Ich gehöre ja zu der aussterbenden Gattung von Videospielern, denen Geschichte und Charakterentwicklung in einem Game wichtiger als Grafik oder Onlineschnickschnack ist. Als solcher wird es zunehmend schwieriger die richtigen Spiele zu finden, die auch ohne Hype eine Existenzberechtigung haben. Problematisch ist dabei nur, dass ein Hype mit Werbung einhergeht. Fällt letzteres nur minimalistisch oder ganz aus kann die eine oder andere Perle an einem vorbeirutschen.

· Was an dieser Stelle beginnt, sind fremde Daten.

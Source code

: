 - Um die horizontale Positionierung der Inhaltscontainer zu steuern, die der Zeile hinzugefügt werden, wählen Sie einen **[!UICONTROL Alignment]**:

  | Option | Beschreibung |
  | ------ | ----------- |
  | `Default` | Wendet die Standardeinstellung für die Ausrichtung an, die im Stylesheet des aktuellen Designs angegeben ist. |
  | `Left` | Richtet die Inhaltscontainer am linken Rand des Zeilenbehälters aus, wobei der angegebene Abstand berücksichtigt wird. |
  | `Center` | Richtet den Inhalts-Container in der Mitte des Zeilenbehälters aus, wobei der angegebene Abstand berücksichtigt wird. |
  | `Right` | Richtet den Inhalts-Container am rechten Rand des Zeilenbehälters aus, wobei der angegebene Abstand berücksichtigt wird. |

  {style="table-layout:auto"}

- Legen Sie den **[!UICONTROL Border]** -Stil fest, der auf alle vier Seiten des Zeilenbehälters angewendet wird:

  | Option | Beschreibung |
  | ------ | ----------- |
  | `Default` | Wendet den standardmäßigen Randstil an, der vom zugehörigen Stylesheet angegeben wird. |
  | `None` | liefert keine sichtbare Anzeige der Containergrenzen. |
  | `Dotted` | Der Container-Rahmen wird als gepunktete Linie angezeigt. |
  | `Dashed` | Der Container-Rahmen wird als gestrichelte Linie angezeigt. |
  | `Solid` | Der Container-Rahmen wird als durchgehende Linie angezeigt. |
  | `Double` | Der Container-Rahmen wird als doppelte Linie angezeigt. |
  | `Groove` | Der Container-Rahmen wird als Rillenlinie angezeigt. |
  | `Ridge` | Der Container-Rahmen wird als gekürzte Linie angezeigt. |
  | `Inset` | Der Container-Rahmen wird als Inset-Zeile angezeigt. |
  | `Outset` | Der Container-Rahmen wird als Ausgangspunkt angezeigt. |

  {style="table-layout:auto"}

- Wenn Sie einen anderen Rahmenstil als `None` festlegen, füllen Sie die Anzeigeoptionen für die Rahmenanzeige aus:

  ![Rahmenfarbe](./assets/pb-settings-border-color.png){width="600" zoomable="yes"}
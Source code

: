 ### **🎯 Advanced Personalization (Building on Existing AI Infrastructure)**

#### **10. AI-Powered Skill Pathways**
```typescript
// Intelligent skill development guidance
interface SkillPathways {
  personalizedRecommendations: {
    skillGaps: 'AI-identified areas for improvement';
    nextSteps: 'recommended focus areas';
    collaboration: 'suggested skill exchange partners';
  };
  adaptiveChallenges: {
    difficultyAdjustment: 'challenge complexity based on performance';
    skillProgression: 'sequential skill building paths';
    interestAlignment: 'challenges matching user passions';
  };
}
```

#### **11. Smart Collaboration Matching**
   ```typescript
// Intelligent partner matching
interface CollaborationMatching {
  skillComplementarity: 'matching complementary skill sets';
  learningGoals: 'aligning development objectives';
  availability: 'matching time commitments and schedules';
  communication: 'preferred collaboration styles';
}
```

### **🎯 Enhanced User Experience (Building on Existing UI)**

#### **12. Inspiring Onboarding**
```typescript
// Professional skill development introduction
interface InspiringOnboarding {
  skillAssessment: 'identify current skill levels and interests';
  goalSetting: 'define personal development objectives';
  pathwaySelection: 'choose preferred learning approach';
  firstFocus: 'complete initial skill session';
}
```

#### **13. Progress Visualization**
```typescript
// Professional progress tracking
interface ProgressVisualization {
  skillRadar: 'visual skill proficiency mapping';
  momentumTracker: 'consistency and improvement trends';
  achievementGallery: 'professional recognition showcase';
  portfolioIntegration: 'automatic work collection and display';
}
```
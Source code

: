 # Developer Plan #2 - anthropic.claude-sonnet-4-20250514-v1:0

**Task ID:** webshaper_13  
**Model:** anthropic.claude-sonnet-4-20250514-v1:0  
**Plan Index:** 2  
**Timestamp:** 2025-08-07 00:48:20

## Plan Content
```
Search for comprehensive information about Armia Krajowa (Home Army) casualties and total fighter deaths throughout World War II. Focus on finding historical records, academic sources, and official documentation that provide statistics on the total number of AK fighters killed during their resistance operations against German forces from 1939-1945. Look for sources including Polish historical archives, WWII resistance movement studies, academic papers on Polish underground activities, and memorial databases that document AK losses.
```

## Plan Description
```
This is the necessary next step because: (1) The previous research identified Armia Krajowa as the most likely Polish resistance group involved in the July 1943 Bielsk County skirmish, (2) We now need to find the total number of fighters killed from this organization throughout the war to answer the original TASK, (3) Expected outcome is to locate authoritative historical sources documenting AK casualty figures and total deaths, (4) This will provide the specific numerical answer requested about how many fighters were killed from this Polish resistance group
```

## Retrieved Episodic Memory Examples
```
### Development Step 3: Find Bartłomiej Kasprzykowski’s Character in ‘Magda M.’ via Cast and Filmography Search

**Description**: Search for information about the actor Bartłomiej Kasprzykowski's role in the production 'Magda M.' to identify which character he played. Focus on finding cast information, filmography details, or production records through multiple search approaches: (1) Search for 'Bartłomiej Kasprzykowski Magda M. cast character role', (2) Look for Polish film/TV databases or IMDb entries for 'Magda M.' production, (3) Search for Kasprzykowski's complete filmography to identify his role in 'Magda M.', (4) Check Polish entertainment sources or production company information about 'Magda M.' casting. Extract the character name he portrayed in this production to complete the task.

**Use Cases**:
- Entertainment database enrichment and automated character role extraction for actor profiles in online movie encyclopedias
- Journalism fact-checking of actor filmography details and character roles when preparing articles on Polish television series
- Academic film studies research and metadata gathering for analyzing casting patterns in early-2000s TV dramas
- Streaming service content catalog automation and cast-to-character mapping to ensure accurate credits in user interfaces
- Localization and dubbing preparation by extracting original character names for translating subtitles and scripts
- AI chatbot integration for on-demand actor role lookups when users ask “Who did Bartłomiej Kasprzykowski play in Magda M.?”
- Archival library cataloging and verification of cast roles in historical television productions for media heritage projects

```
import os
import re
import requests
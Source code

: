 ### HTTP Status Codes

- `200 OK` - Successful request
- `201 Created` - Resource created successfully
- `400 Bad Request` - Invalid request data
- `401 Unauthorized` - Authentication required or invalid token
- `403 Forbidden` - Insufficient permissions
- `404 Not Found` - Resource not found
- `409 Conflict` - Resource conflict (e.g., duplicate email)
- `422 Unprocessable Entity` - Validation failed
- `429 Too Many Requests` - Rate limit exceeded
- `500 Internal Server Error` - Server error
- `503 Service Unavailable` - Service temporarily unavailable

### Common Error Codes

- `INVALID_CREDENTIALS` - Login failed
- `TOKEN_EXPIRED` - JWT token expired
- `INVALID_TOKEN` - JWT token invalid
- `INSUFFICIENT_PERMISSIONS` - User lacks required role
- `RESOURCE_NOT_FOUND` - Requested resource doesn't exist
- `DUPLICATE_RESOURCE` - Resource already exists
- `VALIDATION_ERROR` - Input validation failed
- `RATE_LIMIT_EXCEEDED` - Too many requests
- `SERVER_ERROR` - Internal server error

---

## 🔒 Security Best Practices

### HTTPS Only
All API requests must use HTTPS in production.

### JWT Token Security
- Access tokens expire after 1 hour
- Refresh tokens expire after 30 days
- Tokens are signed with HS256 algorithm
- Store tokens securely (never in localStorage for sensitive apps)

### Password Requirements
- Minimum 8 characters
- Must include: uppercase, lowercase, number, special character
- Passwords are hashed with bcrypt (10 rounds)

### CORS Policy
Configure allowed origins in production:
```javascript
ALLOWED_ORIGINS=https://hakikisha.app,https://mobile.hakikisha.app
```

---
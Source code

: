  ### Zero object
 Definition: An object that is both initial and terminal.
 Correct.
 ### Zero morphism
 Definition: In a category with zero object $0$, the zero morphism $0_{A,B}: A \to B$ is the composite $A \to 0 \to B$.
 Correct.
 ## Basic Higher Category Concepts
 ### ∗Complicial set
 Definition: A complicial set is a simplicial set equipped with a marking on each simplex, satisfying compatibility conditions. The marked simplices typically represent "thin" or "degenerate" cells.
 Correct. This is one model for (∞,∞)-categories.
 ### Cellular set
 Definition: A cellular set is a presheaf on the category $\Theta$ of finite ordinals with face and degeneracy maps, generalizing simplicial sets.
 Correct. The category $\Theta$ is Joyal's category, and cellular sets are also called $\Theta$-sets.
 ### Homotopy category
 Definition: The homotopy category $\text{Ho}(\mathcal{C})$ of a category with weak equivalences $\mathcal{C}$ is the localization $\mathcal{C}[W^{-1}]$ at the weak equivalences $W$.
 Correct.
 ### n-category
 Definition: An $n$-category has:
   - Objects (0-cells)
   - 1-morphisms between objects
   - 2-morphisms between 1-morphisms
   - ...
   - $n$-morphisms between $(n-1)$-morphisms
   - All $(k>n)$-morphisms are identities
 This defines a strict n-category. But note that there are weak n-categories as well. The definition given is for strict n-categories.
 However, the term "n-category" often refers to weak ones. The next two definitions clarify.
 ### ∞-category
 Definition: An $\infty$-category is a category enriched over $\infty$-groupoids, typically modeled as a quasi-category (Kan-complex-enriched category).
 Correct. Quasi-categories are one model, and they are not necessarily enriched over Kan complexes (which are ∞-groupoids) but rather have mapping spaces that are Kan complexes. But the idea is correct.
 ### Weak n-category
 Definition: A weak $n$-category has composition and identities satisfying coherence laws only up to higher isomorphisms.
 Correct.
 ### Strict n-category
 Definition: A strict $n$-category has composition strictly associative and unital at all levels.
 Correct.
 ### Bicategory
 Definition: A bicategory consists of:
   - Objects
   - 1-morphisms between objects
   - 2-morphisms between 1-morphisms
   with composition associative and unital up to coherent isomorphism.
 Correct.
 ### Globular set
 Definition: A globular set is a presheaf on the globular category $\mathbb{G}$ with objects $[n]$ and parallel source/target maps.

Deadly Premonition – Intro
Glücklicherweise ist dies mit dem für Europa XBox 360 exklusiven Titel Deadly Premonition nicht geschehen. Dieses Low Budget Spiel, welches bereits am Streetday für nur 30 Euro zu haben war, wurde während einer Diskussion über Twin Peaks erwähnt, weil es angeblich mehr als nur ein paar Elemente aus der Serie „leiht“. Als mittelgroßer David Lynch Fan habe ich mir direkt mal ein paar Rezensionen und Spielermeinungen eingeholt und war über die durchweg zwispältige Meinung erstaunt. „Grafik, die selbst für die vergangene Generation mies ist“, „Steuerung bockiger als ein mexikanisches Maultier“ und „ewiges Rumgurken in Autos, die sich wie Panzer fahren“ waren immer wiederkehrende Beschreibungen. Dagegen standen aber auch Bemerkungen wie „Nebenmissionen, die die Würze des Spiels sind“, „Geschichte, Charaktere und Erzählweise, die stark an Twin Peaks erinnern“, „unzählige Kleinigkeiten, die sämtliche Macken vergessen machen“. OK, Grafik ist grundsätzlich sekundär, an die Steuerung kann man sich sicher gewöhnen und die Autofahrten werden schon nicht so schlimm sein, also ab in den Onlineshop meines Vertrauens, den Warenkorb füllen, bezahlen und warten.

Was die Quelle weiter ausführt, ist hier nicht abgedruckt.